Build pipelines are where code quality lives or dies. A single failed test or a flaky deployment can cascade into hours of debugging, yet teams often notice them only after rollback requests or escalations. OpenClaw watches your CI/CD pipelines and surfaces what matters: failed builds, tests that flip pass/fail, deployments lagging behind, and error spikes after deploys.

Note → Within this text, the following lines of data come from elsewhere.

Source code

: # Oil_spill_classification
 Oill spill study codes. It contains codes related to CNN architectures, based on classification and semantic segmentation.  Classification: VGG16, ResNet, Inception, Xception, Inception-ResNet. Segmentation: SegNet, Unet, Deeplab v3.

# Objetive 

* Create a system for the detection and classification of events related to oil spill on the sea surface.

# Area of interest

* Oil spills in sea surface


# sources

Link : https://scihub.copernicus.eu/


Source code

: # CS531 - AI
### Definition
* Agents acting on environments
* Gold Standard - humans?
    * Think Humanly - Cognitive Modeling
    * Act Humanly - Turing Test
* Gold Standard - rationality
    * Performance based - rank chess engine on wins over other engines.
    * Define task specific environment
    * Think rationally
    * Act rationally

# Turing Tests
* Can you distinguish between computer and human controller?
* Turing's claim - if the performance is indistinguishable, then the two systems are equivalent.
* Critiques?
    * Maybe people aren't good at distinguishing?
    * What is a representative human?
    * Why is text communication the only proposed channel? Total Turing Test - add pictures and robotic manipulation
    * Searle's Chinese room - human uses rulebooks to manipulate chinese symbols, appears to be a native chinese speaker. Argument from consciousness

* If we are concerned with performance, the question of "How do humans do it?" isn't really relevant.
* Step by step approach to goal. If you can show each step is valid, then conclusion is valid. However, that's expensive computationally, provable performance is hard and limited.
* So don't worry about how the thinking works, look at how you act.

The six most common use cases are:

🔴
Build failure detection
Alert when any workflow run fails, with a summary of which step failed and why
🔍
Failure root cause
Extract the failing step's log lines to surface the actual error message
🎲
Flaky test identification
Find test names that alternate pass/fail across recent runs (not just always failing)
🚀
Deployment tracking
Know when each environment was last deployed and from which commit
Rollback trigger alerts
Flag when error rates or failed runs spike after a deploy, suggesting a rollback
⏱️
Build time regression
Alert when a workflow starts taking significantly longer than its baseline
💡 This guide assumes: You have a working OpenClaw instance (see Learn for setup) and completed Part 1 to set up a GitHub personal access token. If not, go there first.

GitHub Actions API setup

GitHub Actions publishes workflow run metadata and logs to the REST API. The good news: you already have what you need if you completed Part 1. The personal access token you created then works here too — it just needs an Actions: read scope, which is usually already included in fine-grained tokens configured with read access to your repositories.

Verify your token has the right scopes at GitHub → Settings → Developer settings → Personal access tokens → Fine-grained tokens. Look for Actions: read under "Repository permissions". If it's not there, regenerate your token or create a new one with that scope added.

Configuration in secrets.env

Add these environment variables to your secrets.env file. Most are the same as Part 1; only the workflow list is new:

# Reuse from Part 1
GITHUB_TOKEN=ghp_your_fine_grained_token_here
GITHUB_OWNER=your-github-org-or-username
MONITORED_REPOS=repo1,repo2,repo3

# New for CI/CD monitoring
GITHUB_ACTIONS_WORKFLOW_IDS=build.yml,deploy.yml,test.yml

GITHUB_ACTIONS_WORKFLOW_IDS is a comma-separated list of workflow file names you want to monitor. Typically this includes build.yml, test.yml, and your deployment workflows. OpenClaw will read runs from all listed workflows across all MONITORED_REPOS.

Detecting and summarising build failures

The build-failure-detector agent reads workflow runs from the past 24 hours (or a time window you set), identifies which ones failed, extracts the failing step, and pulls the relevant error log lines.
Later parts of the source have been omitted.